Significance. If the empirical claims hold, the work offers a practical advance in efficient long-horizon imitation learning by showing that SSM-based full-history encoding can outperform short-window baselines while reducing model size. The combination of dynamics-aware auxiliary training and hierarchical conditioning provides a concrete mechanism for resolving history-dependent ambiguities in manipulation, with potential applicability to other sequential decision tasks where memory efficiency matters.
major comments (2)
- [Abstract and §3] Abstract and §3 (Method): The central claim that the dynamics-aware auxiliary training objective ensures the compressed context representation from the SSM history encoder preserves critical information regarding future state evolution lacks direct quantitative validation. No next-state prediction error, mutual information, or reconstruction metrics between the context vector and future trajectories are reported to confirm that the auxiliary loss actually achieves the asserted preservation; observed performance gains could therefore be attributable to the SSM diffusion backbone or fusion mechanism instead.
- [§4] §4 (Experiments): The SOTA claims and the assertion of superior efficiency as history length increases rest on comparisons whose exact baselines, metrics, statistical significance tests, and ablation controls are not fully detailed in the provided abstract and summary. Without these, it is difficult to assess whether the hierarchical conditioning is the load-bearing factor or whether gains are driven by other architectural choices.
minor comments (2)
- [§3] Notation for the context representation dimension and the auxiliary loss weighting should be introduced explicitly with symbols rather than descriptive phrases to improve reproducibility.

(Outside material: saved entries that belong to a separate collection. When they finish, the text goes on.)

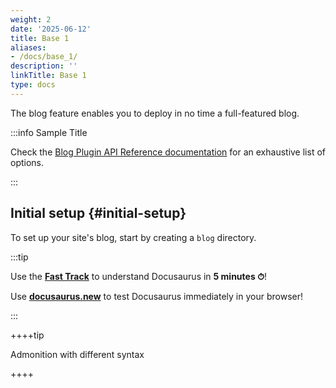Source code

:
 ```yaml
---
weight: 2
date: '2025-06-12'
title: Base 1
aliases:
- /docs/base_1/
description: ''
linkTitle: Base 1
type: docs
---
```


The blog feature enables you to deploy in no time a full-featured blog.

:::info Sample Title

Check the [Blog Plugin API Reference documentation](./api/plugins/plugin-content-blog.md) for an exhaustive list of options.

:::

## Initial setup {#initial-setup}

To set up your site's blog, start by creating a `blog` directory.

:::tip

Use the **[Fast Track](introduction.md#fast-track)** to understand Docusaurus in **5 minutes ⏱**!

Use **[docusaurus.new](https://docusaurus.new)** to test Docusaurus immediately in your browser!

:::

++++tip

Admonition with different syntax

++++
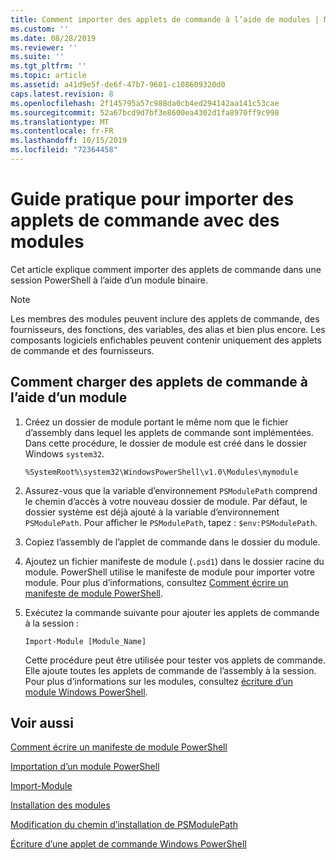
```yaml
---
title: Comment importer des applets de commande à l’aide de modules | Microsoft Docs
ms.custom: ''
ms.date: 08/28/2019
ms.reviewer: ''
ms.suite: ''
ms.tgt_pltfrm: ''
ms.topic: article
ms.assetid: a41d9e5f-de6f-47b7-9601-c108609320d0
caps.latest.revision: 8
ms.openlocfilehash: 2f145795a57c988da0cb4ed294142aa141c53cae
ms.sourcegitcommit: 52a67bcd9d7bf3e8600ea4302d1fa8970ff9c998
ms.translationtype: MT
ms.contentlocale: fr-FR
ms.lasthandoff: 10/15/2019
ms.locfileid: "72364458"
---
```

# <a name="how-to-import-cmdlets-using-modules"></a>Guide pratique pour importer des applets de commande avec des modules

Cet article explique comment importer des applets de commande dans une session PowerShell à l’aide d’un module binaire.

> [!NOTE]
> Les membres des modules peuvent inclure des applets de commande, des fournisseurs, des fonctions, des variables, des alias et bien plus encore. Les composants logiciels enfichables peuvent contenir uniquement des applets de commande et des fournisseurs.

## <a name="how-to-load-cmdlets-using-a-module"></a>Comment charger des applets de commande à l’aide d’un module

1. Créez un dossier de module portant le même nom que le fichier d’assembly dans lequel les applets de commande sont implémentées. Dans cette procédure, le dossier de module est créé dans le dossier Windows `system32`.

   `%SystemRoot%\system32\WindowsPowerShell\v1.0\Modules\mymodule`

1. Assurez-vous que la variable d’environnement `PSModulePath` comprend le chemin d’accès à votre nouveau dossier de module. Par défaut, le dossier système est déjà ajouté à la variable d’environnement `PSModulePath`. Pour afficher le `PSModulePath`, tapez : `$env:PSModulePath`.

1. Copiez l’assembly de l’applet de commande dans le dossier du module.

1. Ajoutez un fichier manifeste de module (`.psd1`) dans le dossier racine du module. PowerShell utilise le manifeste de module pour importer votre module. Pour plus d’informations, consultez [Comment écrire un manifeste de module PowerShell](../module/how-to-write-a-powershell-module-manifest.md).

1. Exécutez la commande suivante pour ajouter les applets de commande à la session :

   `Import-Module [Module_Name]`

   Cette procédure peut être utilisée pour tester vos applets de commande. Elle ajoute toutes les applets de commande de l’assembly à la session. Pour plus d’informations sur les modules, consultez [écriture d’un module Windows PowerShell](../module/writing-a-windows-powershell-module.md).

## <a name="see-also"></a>Voir aussi

[Comment écrire un manifeste de module PowerShell](../module/how-to-write-a-powershell-module-manifest.md)

[Importation d’un module PowerShell](../module/importing-a-powershell-module.md)

[Import-Module](/powershell/module/Microsoft.PowerShell.Core/Import-Module)

[Installation des modules](../module/installing-a-powershell-module.md)

[Modification du chemin d’installation de PSModulePath](../module/modifying-the-psmodulepath-installation-path.md)

[Écriture d’une applet de commande Windows PowerShell](./writing-a-windows-powershell-cmdlet.md)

- [§4] Figure captions for the architecture diagram and history-length scaling plots should include axis labels, legend details, and error bars to clarify the efficiency claims.
Simulated Author's Rebuttal
We thank the referee for their constructive and detailed feedback on our manuscript. We address each major comment below and outline the revisions we intend to make to strengthen the presentation and validation of our claims.
read point-by-point responses
-
Referee: [Abstract and §3] Abstract and §3 (Method): The central claim that the dynamics-aware auxiliary training objective ensures the compressed context representation from the SSM history encoder preserves critical information regarding future state evolution lacks direct quantitative validation. No next-state prediction error, mutual information, or reconstruction metrics between the context vector and future trajectories are reported to confirm that the auxiliary loss actually achieves the asserted preservation; observed performance gains could therefore be attributable to the SSM diffusion backbone or fusion mechanism instead.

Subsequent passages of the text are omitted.